Web Slices are a method for packaging up small portions of data from the internet and making them easily available. Well to me, that sounds a lot like what gadgets are for.
The advantage of gadgets is that you don’t have to open a web browser in order to view them like you do with Web Slices. On the other hand the advantage of Web Slices is that you don’t need to be a software developer in order to build one. Hence, wouldn’t it make sense to combine the two? Let me store Web Slices on my Windows Vista Sidebar or as web gadgets on Live.com/Live Spaces.
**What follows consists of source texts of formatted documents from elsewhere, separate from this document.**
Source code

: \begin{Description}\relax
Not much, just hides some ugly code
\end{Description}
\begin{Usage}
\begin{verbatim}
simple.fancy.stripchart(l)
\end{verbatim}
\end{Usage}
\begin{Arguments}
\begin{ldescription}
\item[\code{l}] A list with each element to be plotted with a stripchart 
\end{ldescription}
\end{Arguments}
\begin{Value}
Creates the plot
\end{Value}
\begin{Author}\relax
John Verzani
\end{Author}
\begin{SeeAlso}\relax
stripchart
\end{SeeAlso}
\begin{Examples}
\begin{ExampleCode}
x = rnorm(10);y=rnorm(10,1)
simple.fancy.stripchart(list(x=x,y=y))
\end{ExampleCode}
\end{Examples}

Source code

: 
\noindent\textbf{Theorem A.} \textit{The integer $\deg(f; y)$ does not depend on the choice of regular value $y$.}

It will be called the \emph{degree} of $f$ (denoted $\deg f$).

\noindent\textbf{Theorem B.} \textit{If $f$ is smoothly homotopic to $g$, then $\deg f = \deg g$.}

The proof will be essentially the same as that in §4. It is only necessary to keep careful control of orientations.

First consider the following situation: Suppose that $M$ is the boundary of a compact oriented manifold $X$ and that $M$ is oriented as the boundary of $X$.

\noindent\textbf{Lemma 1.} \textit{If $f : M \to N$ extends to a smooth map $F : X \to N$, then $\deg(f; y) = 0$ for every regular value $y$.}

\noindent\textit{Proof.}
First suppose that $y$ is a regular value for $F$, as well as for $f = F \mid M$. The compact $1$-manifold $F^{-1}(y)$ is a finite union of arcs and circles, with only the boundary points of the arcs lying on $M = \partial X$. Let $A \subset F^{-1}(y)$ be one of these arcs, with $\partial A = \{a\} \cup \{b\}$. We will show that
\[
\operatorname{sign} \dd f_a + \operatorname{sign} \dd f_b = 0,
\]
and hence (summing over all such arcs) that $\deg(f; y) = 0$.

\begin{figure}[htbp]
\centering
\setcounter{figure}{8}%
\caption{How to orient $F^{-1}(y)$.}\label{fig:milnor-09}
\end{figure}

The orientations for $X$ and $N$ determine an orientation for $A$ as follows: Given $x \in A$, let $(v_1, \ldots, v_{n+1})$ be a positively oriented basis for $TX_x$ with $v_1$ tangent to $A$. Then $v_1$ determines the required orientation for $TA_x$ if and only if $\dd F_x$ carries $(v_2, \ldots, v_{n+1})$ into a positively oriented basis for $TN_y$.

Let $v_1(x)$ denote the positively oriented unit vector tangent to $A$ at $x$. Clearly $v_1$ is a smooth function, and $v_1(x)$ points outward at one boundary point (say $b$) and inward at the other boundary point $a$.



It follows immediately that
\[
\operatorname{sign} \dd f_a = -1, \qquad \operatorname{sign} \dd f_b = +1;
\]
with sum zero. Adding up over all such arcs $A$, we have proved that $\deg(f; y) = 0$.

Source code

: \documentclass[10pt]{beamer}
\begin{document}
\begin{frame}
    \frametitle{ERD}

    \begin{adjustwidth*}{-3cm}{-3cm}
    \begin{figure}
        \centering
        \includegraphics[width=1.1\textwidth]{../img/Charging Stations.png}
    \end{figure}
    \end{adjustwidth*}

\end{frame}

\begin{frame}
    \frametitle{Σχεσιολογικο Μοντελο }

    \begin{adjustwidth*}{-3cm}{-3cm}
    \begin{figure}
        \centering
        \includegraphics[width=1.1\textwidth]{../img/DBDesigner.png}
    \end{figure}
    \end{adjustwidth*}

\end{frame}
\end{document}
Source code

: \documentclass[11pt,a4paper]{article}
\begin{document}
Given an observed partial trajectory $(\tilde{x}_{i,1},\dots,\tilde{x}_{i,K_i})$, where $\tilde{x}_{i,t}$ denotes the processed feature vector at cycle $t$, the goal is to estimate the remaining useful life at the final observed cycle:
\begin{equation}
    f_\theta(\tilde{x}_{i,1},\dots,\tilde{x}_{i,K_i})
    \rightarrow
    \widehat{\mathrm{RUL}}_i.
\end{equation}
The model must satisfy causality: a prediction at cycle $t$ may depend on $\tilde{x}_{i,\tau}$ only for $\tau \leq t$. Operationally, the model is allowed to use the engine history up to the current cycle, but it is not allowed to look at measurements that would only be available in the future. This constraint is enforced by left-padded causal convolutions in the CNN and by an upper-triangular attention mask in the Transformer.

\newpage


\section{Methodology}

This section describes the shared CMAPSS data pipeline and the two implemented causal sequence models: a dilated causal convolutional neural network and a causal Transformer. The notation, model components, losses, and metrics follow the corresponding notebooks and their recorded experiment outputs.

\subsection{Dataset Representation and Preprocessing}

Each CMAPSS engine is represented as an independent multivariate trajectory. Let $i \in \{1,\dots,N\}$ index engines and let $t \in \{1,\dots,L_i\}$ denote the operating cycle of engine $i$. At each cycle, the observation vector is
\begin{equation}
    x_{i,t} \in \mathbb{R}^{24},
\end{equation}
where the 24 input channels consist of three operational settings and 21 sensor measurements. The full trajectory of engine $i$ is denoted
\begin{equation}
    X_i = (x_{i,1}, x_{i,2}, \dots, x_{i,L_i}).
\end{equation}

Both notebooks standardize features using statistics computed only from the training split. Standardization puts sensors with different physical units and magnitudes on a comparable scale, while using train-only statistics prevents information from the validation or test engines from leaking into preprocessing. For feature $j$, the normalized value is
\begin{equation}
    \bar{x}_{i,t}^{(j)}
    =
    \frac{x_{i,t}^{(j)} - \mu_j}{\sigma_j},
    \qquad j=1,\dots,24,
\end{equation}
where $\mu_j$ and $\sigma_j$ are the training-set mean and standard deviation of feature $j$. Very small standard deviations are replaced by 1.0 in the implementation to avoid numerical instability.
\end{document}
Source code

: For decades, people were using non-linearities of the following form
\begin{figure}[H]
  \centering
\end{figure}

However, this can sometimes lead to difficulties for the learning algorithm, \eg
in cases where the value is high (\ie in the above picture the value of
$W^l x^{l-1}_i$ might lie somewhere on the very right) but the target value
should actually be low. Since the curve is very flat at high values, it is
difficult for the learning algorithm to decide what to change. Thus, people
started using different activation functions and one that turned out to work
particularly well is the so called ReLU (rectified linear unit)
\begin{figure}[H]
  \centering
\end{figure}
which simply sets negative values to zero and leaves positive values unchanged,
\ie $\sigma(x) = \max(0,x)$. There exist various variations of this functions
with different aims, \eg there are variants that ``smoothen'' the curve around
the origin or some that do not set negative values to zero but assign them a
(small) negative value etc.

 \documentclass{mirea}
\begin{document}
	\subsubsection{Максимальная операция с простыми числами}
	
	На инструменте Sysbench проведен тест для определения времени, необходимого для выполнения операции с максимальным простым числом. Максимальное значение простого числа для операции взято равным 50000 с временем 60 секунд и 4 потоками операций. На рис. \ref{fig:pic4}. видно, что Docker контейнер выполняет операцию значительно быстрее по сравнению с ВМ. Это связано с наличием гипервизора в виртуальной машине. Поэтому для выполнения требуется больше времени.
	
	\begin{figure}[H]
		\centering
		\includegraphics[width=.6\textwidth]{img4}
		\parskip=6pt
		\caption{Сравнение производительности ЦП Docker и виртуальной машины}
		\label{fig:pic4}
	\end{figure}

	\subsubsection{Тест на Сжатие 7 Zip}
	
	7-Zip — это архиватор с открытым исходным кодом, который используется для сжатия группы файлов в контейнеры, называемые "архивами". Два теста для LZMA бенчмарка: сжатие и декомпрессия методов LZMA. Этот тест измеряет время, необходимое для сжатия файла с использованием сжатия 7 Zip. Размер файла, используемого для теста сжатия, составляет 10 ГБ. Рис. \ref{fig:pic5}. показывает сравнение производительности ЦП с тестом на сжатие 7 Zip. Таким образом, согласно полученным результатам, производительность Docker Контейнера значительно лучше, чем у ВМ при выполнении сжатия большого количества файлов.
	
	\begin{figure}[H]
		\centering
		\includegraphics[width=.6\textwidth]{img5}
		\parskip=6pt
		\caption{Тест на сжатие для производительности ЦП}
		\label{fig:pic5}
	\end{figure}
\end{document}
Taking the idea a bit further, Web Slices could be leveraged elsewhere:
-Perhaps we could build a personalised Popfly block based on a Web Slice? Or perhaps they could be a source of a Yahoo Pipe?
-Web Slices could be synced to our mobile phones
-Maybe Web Slices could live as a tab on Windows Live Messenger
-Best of all, Web Slices could be defined centrally on Windows Live Horizon and synced to multiple devices

N.B. “Windows Live Horizon” is what is now known as Live Mesh

 

A day later I got the usual banal reply “Thank you for your feedback. We will consider this in a future version of IE” and the submission got closed. Imagine my surprise then when today the submission got re-activated – that has never happened to me before and I submit a lot of Connect submissions for a lot of technologies. It seems too much of a coincidence for that to happen on the same day that IE8 gets released (I actually got the notification email as I was sat in Dean Hachamovitch’s MIX keynote where IE8 release got announced) so I’m wondering why exactly this has happened. Are the IE team already planning for the next release I wonder? Surely a release party is in order first?

Answers on a postcard… I actually find it rather intriguing. Here’s hoping that I have some more information on this soon.

-Jamie

Written by Jamiet

March 19, 2009 at 6:48 pm

Posted in Uncategorized

What will happen to www.live.com?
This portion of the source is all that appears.